Obamas Durchmarsch geht weiter

Auch in den US-Bundesstaaten Wisconsin und auf Hawaii gewinnt Barack Obama klar gegen Hillary Clinton. Dass die frühere First Lady dem Senator aus Illinois die Präsidentschaftsnominierung noch nehmen kann, wird immer unwahrscheinlicher

AUS WASHINGTON VEIT MEDICK

Noch zwei Siege für Barack Obama. Überraschend deutlich hat der schwarze Senator aus Illinois am Dienstag auch die Vorwahlen im US-Bundesstaat Wisconsin und die Parteiversammlungen in Hawaii gewonnen. Mit 58 zu 41 Prozent deklassierte Obama die ehemalige First Lady in Wisconsin, mit 76 zu 24 Prozent in Hawaii – um sich sofort den nächsten Aufgaben, Texas und Ohio, zuzuwenden. In den beiden großen und delegiertenreichen Staaten wird am 4. März gewählt. Clinton müsste, da sind sich alle Experten einig, den Wahlkampf in beiden Staaten deutlich für sich entscheiden, um noch eine Chance zu haben, aufzuholen.

Die erste Chance dafür ging gleich am Dienstagabend verloren: Nach nur acht Minuten Liveübertragung ihrer Rede aus Youngstown, Ohio blendeten praktisch alle Fernsehsender zu Obamas Kundgebung in Houston, Texas über, sodass Obama in 45 kostenlosen Fernsehminuten seine Pläne konkretisieren konnte: Mindestlohn hoch, Gesundheitskosten runter, Handelsabkommen modifizieren, Bildungsstandards einführen, raus aus dem Irak. Auf seine Konkurrentin ging er mit keinem einzigen Wort ein. „Houston – ich glaube, wir haben abgehoben!“, rief er, und die Halle stand kopf.

Dabei hatte sich das Clinton-Lager in Wisconsin zuletzt doch mehr erhofft. Die Wählerstruktur schien ein Vorteil für Clinton zu sein: Die große Mehrheit der Bevölkerung ist weiß, durchschnittliches Bildungsniveau und Einkommen sind gering, und Arbeitslosigkeit greift immer mehr um sich. Entsprechend arbeiterfreundlich war Clintons Message bei zahlreichen Wahlkampfveranstaltungen.
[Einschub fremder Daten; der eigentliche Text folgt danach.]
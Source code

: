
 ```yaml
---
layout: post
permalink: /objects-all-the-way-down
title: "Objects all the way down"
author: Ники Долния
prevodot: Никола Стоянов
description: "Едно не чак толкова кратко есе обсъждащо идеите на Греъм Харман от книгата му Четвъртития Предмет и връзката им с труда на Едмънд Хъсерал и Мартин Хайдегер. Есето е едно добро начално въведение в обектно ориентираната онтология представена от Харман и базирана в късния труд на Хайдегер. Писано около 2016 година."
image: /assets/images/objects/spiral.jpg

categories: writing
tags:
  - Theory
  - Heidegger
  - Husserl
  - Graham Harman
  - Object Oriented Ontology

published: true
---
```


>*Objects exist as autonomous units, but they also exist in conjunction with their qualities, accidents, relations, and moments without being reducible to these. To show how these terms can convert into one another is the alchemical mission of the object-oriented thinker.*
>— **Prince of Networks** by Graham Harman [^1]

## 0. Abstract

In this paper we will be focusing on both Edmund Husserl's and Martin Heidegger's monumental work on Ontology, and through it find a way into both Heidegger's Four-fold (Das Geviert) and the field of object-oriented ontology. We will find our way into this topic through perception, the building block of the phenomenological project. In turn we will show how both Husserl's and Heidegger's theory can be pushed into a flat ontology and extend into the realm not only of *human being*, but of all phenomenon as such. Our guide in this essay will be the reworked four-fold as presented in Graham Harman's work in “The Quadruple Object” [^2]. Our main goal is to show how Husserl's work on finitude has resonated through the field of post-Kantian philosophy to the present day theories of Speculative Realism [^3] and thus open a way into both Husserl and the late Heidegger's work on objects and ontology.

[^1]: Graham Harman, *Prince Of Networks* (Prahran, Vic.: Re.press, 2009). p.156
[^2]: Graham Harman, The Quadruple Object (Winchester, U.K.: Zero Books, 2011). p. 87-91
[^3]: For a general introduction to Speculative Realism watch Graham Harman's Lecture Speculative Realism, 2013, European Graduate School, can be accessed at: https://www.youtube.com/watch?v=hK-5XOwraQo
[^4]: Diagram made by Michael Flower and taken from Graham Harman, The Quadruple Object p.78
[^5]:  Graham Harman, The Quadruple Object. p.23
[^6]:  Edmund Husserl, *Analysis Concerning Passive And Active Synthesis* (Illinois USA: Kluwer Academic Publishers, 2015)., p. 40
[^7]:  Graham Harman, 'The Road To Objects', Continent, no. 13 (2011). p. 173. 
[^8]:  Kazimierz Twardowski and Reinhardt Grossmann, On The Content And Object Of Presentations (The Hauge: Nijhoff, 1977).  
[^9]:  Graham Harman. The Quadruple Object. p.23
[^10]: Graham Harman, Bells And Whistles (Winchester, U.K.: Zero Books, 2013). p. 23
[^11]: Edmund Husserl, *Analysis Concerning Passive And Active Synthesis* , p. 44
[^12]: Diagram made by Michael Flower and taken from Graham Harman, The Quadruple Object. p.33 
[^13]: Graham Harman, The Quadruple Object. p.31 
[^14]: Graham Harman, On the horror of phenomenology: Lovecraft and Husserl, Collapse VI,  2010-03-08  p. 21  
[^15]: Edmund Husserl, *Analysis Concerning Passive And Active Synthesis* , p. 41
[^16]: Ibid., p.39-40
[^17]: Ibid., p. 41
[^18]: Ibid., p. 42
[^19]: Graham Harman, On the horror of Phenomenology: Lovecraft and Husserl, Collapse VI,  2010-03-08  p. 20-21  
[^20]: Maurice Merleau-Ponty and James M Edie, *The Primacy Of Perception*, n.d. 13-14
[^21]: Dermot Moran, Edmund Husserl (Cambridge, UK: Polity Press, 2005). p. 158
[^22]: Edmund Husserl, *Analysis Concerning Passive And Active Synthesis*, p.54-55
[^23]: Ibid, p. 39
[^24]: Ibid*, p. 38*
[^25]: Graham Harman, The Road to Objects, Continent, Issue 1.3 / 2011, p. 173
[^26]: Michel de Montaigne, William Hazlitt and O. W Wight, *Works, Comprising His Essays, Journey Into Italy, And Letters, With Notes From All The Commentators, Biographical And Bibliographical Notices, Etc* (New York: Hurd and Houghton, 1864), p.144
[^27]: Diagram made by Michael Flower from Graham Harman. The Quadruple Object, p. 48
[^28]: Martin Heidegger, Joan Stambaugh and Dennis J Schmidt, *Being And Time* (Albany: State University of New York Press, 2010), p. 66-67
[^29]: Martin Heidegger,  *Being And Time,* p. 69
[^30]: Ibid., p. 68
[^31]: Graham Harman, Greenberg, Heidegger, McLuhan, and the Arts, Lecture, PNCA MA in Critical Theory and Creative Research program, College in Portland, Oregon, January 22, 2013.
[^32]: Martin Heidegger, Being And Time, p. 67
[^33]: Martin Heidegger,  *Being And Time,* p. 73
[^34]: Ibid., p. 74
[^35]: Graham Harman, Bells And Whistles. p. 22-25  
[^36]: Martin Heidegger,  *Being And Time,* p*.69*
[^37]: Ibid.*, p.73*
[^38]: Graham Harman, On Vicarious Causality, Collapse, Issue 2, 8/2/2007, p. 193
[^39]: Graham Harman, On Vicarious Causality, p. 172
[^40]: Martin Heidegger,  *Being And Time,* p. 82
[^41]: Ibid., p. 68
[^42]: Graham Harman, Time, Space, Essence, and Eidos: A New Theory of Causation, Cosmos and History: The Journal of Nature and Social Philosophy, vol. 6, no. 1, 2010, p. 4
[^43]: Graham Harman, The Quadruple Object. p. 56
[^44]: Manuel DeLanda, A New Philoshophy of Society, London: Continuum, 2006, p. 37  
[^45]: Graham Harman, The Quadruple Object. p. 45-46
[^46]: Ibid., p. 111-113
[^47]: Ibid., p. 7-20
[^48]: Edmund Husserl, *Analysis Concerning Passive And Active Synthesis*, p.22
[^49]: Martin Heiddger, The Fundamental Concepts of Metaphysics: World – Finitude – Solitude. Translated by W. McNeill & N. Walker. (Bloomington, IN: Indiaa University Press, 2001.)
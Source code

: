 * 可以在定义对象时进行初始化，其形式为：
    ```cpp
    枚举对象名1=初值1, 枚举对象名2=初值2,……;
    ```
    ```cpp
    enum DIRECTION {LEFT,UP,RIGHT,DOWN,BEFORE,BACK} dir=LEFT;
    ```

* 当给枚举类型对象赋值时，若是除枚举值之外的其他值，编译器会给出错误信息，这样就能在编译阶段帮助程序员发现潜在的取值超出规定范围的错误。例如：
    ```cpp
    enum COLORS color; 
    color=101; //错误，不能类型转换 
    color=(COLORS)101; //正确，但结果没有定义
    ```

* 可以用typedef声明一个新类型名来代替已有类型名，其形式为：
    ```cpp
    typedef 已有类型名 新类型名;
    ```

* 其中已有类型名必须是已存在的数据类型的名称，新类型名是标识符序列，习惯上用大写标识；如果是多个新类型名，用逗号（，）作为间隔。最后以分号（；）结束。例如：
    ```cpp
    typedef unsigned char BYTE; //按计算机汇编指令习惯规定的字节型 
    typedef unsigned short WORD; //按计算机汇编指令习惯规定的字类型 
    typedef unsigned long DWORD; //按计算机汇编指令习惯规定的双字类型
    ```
Zur Sicherheit fuhr sie noch ein paar harte Attacken auf ihren Konkurrenten: Obamas Pläne zur Gesundheitsversorgung gingen nicht weit genug, sie biete Lösungen, er nur leere Worte – und obendrein bediene er sich der Slogans von Kollegen, um sie als seine eigenen auszugeben.

Der Schuss ging nach hinten los. Obama siegte in Wisconsin quer durch alle Einkommensschichten, Altersgruppen, Hautfarben und Geschlechter. Dies zumindest zeigten erste Nachwahlumfragen des Fernsehsenders NBC. Die bislang so Hillary-affinen weißen Frauen stimmten demnach zur Hälfte für ihn, ebenso Menschen mit weniger als 50.000 Dollar Jahreseinkommen, die zuletzt mehrheitlich für Clinton votiert hatten. Eine deutliche Zweidrittelmehrheit erreichte Obama sowohl bei Unabhängigen als auch bei weißen Männern. Und 53 Prozent der Wählerinnen und Wähler in Wisconsin hielten Clintons Attacken der letzten Tage für unfair.

Auch der auf republikanischer Seite erneut siegreiche John McCain machte keinen Hehl aus seinem Glauben, mit wem er es auf demokratischer Seite zu tun haben werde. Angesichts globaler Gefahren sei es sicherer, auf ihn mitsamt seiner jahrzehntelangen Erfahrung zu setzen, als auf jemanden mit einem „eloquenten, aber letztlich leeren Ruf nach Wechsel“ – ein klarer Seitenhieb auf Obama. Hillary spielt in seinen Überlegungen offensichtlich keine Rolle mehr.